■ DATASET
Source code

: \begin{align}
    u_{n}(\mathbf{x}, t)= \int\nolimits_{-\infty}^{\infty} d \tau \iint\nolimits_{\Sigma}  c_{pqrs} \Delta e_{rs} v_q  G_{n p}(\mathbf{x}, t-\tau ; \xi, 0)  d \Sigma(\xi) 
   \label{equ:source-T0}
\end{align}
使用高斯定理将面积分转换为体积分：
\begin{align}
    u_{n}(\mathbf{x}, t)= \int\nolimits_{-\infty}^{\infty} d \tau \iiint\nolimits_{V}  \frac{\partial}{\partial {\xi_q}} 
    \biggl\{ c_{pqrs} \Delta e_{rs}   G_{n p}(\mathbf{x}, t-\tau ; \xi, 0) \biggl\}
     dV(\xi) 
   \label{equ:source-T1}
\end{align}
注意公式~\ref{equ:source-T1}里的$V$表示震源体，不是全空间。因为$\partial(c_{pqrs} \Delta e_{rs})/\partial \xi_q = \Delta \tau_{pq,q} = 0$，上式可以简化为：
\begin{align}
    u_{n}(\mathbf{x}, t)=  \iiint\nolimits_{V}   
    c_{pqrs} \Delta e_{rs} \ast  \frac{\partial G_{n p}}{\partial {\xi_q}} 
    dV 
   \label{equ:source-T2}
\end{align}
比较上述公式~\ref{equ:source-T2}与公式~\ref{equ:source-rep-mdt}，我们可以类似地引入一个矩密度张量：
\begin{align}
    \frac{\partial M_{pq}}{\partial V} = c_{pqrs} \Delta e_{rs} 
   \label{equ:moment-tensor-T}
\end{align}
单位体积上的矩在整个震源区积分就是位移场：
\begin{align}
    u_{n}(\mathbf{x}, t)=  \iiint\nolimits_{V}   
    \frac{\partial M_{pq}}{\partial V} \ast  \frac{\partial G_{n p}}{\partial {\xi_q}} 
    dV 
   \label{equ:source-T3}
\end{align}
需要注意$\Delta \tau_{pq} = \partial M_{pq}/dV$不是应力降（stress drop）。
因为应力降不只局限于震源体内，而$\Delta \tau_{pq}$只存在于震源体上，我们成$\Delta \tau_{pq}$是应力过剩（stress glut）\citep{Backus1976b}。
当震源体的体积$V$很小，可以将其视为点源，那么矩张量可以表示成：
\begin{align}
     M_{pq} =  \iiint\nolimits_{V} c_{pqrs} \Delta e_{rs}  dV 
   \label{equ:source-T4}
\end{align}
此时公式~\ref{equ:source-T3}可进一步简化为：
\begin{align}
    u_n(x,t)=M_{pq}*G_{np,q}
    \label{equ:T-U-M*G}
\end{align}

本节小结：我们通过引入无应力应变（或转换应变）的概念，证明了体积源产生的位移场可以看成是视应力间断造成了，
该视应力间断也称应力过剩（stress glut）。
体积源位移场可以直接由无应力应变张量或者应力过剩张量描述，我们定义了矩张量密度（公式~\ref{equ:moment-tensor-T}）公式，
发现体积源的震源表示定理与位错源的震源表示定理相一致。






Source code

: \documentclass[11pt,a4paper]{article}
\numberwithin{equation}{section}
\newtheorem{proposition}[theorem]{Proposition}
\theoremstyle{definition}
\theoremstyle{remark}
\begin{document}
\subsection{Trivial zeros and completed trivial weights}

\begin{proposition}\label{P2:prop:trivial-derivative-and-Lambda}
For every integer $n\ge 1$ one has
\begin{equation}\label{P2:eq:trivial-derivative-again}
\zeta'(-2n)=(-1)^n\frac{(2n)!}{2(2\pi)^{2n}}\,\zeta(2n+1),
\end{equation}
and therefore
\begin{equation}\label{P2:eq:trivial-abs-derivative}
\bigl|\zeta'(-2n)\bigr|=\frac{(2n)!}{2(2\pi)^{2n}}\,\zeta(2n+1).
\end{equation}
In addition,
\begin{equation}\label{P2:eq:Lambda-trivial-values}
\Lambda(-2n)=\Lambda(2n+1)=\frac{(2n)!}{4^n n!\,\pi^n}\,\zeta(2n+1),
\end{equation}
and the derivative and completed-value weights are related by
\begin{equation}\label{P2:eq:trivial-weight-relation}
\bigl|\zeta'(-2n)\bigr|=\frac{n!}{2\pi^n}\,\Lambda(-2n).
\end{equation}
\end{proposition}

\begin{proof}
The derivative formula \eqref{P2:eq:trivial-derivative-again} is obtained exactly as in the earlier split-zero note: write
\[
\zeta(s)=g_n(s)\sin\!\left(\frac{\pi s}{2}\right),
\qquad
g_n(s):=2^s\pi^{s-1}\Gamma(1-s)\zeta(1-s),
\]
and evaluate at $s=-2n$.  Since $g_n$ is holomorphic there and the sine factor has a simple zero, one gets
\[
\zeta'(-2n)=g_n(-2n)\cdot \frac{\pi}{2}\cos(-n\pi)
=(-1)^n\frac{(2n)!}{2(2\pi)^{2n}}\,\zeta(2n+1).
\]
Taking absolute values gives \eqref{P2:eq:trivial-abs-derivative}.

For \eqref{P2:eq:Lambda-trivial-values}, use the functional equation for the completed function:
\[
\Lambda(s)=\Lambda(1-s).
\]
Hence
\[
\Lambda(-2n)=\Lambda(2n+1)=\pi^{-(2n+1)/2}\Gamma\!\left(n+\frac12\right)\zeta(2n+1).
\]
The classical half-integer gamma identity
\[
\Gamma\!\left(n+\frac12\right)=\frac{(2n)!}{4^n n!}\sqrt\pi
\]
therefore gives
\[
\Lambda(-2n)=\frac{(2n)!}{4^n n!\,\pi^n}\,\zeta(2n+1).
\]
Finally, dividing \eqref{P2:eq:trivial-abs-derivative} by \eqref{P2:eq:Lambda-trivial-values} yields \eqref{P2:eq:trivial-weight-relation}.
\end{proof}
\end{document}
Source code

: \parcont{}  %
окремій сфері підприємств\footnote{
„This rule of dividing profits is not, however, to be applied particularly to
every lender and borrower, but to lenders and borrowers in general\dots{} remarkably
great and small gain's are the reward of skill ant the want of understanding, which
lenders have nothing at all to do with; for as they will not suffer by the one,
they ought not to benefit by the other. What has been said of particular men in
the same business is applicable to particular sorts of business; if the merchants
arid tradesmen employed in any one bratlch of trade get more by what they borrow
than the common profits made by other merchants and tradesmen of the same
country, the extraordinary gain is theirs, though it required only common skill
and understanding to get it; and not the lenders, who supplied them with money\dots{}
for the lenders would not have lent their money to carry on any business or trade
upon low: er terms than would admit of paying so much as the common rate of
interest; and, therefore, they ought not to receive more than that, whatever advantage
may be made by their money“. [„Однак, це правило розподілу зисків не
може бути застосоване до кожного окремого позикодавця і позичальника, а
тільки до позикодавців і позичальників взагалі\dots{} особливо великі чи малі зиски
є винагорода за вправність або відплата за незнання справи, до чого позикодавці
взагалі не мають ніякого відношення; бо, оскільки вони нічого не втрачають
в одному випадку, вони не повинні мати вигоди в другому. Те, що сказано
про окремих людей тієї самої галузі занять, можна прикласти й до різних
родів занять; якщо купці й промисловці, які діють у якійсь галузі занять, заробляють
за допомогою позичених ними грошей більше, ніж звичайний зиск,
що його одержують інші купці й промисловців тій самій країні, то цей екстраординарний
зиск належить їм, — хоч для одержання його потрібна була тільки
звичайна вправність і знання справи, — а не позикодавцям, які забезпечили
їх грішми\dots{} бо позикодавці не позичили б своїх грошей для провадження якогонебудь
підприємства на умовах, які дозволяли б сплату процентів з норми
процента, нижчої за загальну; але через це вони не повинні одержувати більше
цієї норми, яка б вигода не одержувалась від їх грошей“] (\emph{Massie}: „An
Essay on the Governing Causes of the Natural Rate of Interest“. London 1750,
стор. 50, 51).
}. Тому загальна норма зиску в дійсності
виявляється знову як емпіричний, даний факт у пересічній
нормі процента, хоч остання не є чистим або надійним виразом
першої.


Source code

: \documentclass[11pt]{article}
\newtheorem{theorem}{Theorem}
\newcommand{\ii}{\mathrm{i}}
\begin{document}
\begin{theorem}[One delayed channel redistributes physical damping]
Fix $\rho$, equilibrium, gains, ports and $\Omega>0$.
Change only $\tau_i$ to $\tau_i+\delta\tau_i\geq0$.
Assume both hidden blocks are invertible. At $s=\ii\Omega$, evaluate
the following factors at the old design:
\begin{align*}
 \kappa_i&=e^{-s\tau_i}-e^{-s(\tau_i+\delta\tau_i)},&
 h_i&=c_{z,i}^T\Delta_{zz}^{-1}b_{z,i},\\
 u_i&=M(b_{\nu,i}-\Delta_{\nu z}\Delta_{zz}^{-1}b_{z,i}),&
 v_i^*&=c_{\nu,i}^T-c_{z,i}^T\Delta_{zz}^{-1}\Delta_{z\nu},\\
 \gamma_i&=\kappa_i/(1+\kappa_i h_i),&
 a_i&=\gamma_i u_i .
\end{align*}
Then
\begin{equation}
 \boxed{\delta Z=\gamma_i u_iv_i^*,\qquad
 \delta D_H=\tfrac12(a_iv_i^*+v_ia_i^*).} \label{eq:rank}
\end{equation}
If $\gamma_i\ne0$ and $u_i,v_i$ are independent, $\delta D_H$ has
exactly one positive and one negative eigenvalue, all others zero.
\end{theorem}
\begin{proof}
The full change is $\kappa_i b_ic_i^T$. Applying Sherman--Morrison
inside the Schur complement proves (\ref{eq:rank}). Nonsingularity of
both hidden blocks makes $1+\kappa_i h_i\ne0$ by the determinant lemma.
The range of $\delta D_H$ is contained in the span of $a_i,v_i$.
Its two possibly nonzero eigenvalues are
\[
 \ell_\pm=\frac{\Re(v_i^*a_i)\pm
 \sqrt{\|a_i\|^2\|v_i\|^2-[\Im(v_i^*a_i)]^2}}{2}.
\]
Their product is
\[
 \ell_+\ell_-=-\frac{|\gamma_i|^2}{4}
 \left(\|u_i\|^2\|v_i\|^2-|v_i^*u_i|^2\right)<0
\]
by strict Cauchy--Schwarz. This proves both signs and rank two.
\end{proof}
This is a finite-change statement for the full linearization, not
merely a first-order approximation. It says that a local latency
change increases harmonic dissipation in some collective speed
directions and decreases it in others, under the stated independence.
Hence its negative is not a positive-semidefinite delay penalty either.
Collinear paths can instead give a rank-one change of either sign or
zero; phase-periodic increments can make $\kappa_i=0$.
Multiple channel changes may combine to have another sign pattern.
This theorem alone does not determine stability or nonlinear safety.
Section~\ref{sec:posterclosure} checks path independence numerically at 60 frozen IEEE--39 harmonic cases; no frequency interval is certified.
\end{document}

■ GOAL OF THE EXERCISE
Search the data and copy each line containing "completed".

■ ANSWER SECTION
\subsection{Trivial zeros and completed trivial weights}
and the derivative and completed-value weights are related by
For \eqref{P2:eq:Lambda-trivial-values}, use the functional equation for the completed function:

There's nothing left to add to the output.